Task requirements - Set down all of the records word for word.

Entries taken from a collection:
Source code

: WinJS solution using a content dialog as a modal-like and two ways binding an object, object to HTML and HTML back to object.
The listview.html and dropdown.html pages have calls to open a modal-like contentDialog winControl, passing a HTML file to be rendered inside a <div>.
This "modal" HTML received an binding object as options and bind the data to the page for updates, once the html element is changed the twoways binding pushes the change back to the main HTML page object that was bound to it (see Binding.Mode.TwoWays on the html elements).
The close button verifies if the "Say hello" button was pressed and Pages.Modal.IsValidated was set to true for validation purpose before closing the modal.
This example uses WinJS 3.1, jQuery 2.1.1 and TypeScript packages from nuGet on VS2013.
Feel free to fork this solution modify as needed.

Problem solution -
Source code

: WinJS solution using a content dialog as a modal-like and two ways binding an object, object to HTML and HTML back to object.
The listview.html and dropdown.html pages have calls to open a modal-like contentDialog winControl, passing a HTML file to be rendered inside a <div>.
This "modal" HTML received an binding object as options and bind the data to the page for updates, once the html element is changed the twoways binding pushes the change back to the main HTML page object that was bound to it (see Binding.Mode.TwoWays on the html elements).
The close button verifies if the "Say hello" button was pressed and Pages.Modal.IsValidated was set to true for validation purpose before closing the modal.
This example uses WinJS 3.1, jQuery 2.1.1 and TypeScript packages from nuGet on VS2013.
Feel free to fork this solution modify as needed.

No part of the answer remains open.